Vinfast Is Too Fast For Its Own Good

Real estate ecosystems aren’t new. You will see developers like Ayala and Megaworld construct micro cities here in the Philippines. They have residential condos, buildings for office spaces, entertainment hubs with restaurants and fast-food joints, and a mall among others. The idea is if you choose to live in their area, you have almost everything you need. Eastwood even has its own church for your spiritual needs.

Vingroup, the largest private conglomerate in Vietnam took this to the next level with their subsidiaries. Do you need a home? Vinhomes. Groceries? VinMart supermarkets and VinMart+ convenience stores. Or if you need a mall, there’s VinCom. A place to stay in another place? Vinpearl hotels. Amusement park? Vinwonder. Medical needs? Vinmec has hospitals and clinics. They even have a school in VinSchool and VinUniversity. So where does Vinfast fit in all of this?

Vinfast is simply Vingroup's private transportation solution to their customers. With Vietnam having a healthy car market that sold more than 400,000 cars in 2024 and a global transition to electric vehicles, it makes sense that the conglomerate decided to join the changing automotive field – and they were quick to do it.

Founded in 2017, Vinfast immediately flaunted two Pininfarina-designed cars (one sedan and one crossover) in 2018 that were based on the BMW 5 Series and X5, and started selling it the following year. In 2019, they opened their manufacturing facility just 21 months after the groundbreaking in 2017. They launched their first battery-electric vehicle, the e34, in 2021, and later it was available in Europe. A full switch to EVs was announced in 2022, the same year that the brand entered Canada and the US.

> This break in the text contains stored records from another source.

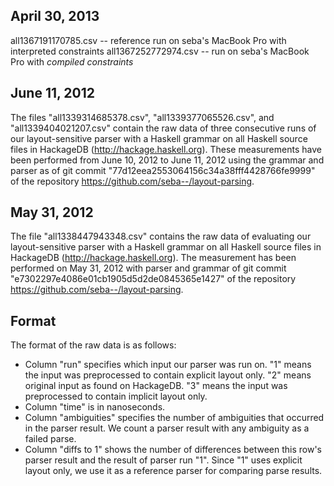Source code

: April 30, 2013
--------------

all1367191170785.csv  --  reference run on seba's MacBook Pro with interpreted constraints
all1367252772974.csv  --  run on seba's MacBook Pro with *compiled constraints*


June 11, 2012
-------------
The files "all1339314685378.csv", "all1339377065526.csv", and
"all1339404021207.csv" contain the raw data of three consecutive runs of our
layout-sensitive parser with a Haskell grammar on all Haskell source files in
HackageDB (http://hackage.haskell.org).  These measurements have been performed
from June 10, 2012 to June 11, 2012 using the grammar and parser as of git
commit "77d12eea2553064156c34a38fff4428766fe9999" of the repository
https://github.com/seba--/layout-parsing.
 
May 31, 2012
------------
The file "all1338447943348.csv" contains the raw data of evaluating our
layout-sensitive parser with a Haskell grammar on all Haskell source files in
HackageDB (http://hackage.haskell.org). The measurement has been performed on
May 31, 2012 with parser and grammar of git commit
"e7302297e4086e01cb1905d5d2de0845365e1427" of the repository
https://github.com/seba--/layout-parsing.

Format
------
The format of the raw data is as follows:
 * Column "run" specifies which input our parser was run on. "1" means the input
   was preprocessed to contain explicit layout only. "2" means original input as
   found on HackageDB. "3" means the input was preprocessed to contain implicit
   layout only.
 * Column "time" is in nanoseconds.
 * Column "ambiguities" specifies the number of ambiguities that occurred in the
   parser result. We count a parser result with any ambiguity as a failed parse.
 * Column "diffs to 1" shows the number of differences between this row's parser
   result and the result of parser run "1". Since "1" uses explicit layout only,
   we use it as a reference parser for comparing parse results.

Many brands creating a car from zero will probably take 3 to 5 years from inception to launch. Vinfast literally built a brand from the ground up, produced multiple cars, and even exported them in that same amount of time. So how did they do it?

The key to Vinfast’s pacing is their manufacturing facility. Their massive 335-hectare factory can produce around 300,000 cars a year. That could be even more if they didn’t make motorcycles in the same area. In contrast, Toyota’s Vietnam facility assembles 50,000 units per year while Hyundai produces up to 180,000 units thanks to a new factory.

But are they too fast, too furious?

During our tour of Vinfast’s Press Shop, Body Shop, and General Assembly facility, the section heads all boast of the machines they imported from the west, how their quality checking has numerous processes, how automated machines do most of the work, and their capability to put out thousands of units per year. However, the cars told a different story.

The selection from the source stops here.